[Vision2020] scandals, firsthand
keely emerinemix
kjajmix1 at msn.com
Sat Sep 1 11:05:53 PDT 2007
As I was watching Larry Craig's resignation speech on CNN, I kept thinking about his family and the turmoil they're experiencing. My thoughts turned to a time 30 years ago, way back in the mid-to-late 70s . . .
My father was a popular and activist County Assessor in Pima County (Tucson), where he still lives and where I grew up. Two or three years into his term, we were getting death threats and my dad was being roundly savaged in the press for his steadfast belief that the mines should be paying a greater share, a fair share, of property taxes. This doesn't sound at all revolutionary to us, I suppose, but in Southern Arizona, the mining industry is king and a challenge to it was a guarantee of political headaches for anyone who dared.
Then the property tax rate for certain types of property was adjusted, and hundreds of parcels across Pima County were reassessed at lower values, resulting in tax cuts for their owners. That was great news for hundreds of property owners -- but it was the beginning of a nightmare for my father when it was discovered that not only had he personally benefited from the adjustment, but that his properties were wrongly included in those that were assigned the lower rate. We woke up to a huge headline -- "Emerine Benefits >From Tax Decrease Error," with a subhead that hinted that he had manipulated the data to cop a lower tax bill. The radio was abuzz, the neighbors were suddenly very interested in the intricacies of local taxation, and well-meaning (or not) teachers would whisper in the hallways of my high school. My mother was a wreck, my grandparents furious, and my brother and I felt sick. And every day, the media offered the same story in the same way.
My father immediately initiated an internal investigation and asked the
State Attorney General to investigate as well. And, sure enough, it
was a data entry error on the part of DE personnel in his office.

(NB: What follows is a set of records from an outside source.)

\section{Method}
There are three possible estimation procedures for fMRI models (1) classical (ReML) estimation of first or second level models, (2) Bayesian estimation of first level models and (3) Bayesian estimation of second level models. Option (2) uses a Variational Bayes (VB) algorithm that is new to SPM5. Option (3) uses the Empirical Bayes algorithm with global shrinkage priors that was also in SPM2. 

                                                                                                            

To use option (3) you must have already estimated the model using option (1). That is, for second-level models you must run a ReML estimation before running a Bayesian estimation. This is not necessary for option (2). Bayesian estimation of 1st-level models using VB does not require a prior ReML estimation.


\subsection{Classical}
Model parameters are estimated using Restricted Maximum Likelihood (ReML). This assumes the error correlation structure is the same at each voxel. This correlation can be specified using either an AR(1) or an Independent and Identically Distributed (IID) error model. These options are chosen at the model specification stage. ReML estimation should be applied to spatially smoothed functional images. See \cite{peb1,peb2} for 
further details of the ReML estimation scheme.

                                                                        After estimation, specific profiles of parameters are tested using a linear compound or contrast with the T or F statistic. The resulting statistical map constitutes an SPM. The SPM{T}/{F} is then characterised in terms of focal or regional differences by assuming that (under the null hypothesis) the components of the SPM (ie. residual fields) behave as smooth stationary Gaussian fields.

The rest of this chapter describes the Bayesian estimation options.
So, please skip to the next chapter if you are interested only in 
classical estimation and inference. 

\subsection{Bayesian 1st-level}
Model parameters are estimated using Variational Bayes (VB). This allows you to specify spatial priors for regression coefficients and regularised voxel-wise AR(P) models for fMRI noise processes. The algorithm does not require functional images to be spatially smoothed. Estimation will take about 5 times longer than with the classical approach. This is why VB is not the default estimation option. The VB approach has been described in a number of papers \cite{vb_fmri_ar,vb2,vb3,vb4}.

They
were reprimanded, my father paid the difference, and he took steps to
have our family's property independently audited any time there was
even the remote possibility of an adjustment. After a couple of weeks,
he was completely exonerated. But those headlines weren't as big,
weren't as inflammatory, as the earlier ones. It happens that way, and
you have to just take comfort in the fact that dad knew he was
innocent, his friends and colleagues knew it, and most of all, God knew
it (not that my father was in any way a religious man). But the stain
doesn't come out, and I remember well the pain we all suffered that
this decent, honest man was under a cloud of suspicion.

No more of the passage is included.